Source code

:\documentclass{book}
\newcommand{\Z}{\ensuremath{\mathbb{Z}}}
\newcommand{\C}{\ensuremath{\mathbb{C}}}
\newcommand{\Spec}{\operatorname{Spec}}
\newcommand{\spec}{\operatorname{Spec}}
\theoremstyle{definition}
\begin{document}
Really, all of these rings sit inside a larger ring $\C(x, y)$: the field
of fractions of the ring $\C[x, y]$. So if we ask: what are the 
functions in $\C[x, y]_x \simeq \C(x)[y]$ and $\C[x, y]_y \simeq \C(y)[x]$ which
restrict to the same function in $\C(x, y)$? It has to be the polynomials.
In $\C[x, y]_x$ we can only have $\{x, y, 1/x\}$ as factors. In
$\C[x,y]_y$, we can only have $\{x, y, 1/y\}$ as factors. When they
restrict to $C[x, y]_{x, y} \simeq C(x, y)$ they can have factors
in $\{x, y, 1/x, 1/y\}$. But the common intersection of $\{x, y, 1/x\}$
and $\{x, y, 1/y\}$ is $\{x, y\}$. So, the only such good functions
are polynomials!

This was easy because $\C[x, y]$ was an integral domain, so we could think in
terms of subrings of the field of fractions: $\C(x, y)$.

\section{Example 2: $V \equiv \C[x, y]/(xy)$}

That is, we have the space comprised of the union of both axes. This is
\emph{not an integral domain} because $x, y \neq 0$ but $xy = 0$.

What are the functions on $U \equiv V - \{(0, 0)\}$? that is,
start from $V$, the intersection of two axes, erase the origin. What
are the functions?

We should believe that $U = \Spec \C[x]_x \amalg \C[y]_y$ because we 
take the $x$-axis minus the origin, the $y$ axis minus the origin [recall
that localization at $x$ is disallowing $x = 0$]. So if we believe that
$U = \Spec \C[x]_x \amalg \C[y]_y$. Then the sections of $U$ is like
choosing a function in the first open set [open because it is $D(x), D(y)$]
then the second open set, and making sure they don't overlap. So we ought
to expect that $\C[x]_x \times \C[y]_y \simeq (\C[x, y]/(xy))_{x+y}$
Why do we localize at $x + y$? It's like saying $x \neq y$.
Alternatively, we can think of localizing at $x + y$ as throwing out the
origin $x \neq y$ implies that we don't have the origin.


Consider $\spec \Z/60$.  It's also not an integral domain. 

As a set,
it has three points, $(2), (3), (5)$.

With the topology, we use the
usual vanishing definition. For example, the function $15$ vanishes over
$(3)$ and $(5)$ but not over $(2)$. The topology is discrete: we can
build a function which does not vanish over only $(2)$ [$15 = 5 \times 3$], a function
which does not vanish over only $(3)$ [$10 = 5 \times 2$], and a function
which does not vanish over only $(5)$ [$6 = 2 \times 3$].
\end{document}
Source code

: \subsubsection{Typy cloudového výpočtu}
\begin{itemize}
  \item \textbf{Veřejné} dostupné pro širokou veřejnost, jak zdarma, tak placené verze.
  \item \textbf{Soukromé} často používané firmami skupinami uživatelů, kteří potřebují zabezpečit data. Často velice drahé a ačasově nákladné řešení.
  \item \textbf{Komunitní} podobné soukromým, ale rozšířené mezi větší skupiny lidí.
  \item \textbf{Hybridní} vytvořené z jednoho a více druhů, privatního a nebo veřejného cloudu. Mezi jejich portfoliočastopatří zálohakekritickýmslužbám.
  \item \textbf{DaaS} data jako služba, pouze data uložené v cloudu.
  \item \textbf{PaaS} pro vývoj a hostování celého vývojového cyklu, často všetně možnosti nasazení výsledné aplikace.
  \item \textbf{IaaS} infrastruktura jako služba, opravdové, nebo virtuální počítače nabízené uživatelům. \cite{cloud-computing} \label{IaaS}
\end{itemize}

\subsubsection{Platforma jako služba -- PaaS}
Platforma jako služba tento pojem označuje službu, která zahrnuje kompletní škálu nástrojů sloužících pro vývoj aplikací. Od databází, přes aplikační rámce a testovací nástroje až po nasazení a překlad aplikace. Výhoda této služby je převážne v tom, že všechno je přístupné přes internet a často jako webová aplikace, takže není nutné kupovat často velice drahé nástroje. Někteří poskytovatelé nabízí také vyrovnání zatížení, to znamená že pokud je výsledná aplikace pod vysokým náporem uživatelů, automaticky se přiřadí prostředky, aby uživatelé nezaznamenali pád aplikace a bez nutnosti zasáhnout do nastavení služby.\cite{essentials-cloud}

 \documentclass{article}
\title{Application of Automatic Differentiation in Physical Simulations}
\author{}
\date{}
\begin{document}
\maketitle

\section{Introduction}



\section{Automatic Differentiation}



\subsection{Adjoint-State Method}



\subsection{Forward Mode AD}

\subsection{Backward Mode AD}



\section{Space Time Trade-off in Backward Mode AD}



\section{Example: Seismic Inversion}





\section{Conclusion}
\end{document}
= = = = =
• What this task involves:
Copy the records above exactly, beginning at the line that contains "but $xy = 0$." and stopping after the line that contains "Why do we localize".

• Written reply:
\emph{not an integral domain} because $x, y \neq 0$ but $xy = 0$.

What are the functions on $U \equiv V - \{(0, 0)\}$? that is,
start from $V$, the intersection of two axes, erase the origin. What
are the functions?

We should believe that $U = \Spec \C[x]_x \amalg \C[y]_y$ because we 
take the $x$-axis minus the origin, the $y$ axis minus the origin [recall
that localization at $x$ is disallowing $x = 0$]. So if we believe that
$U = \Spec \C[x]_x \amalg \C[y]_y$. Then the sections of $U$ is like
choosing a function in the first open set [open because it is $D(x), D(y)$]
then the second open set, and making sure they don't overlap. So we ought
to expect that $\C[x]_x \times \C[y]_y \simeq (\C[x, y]/(xy))_{x+y}$
Why do we localize at $x + y$? It's like saying $x \neq y$.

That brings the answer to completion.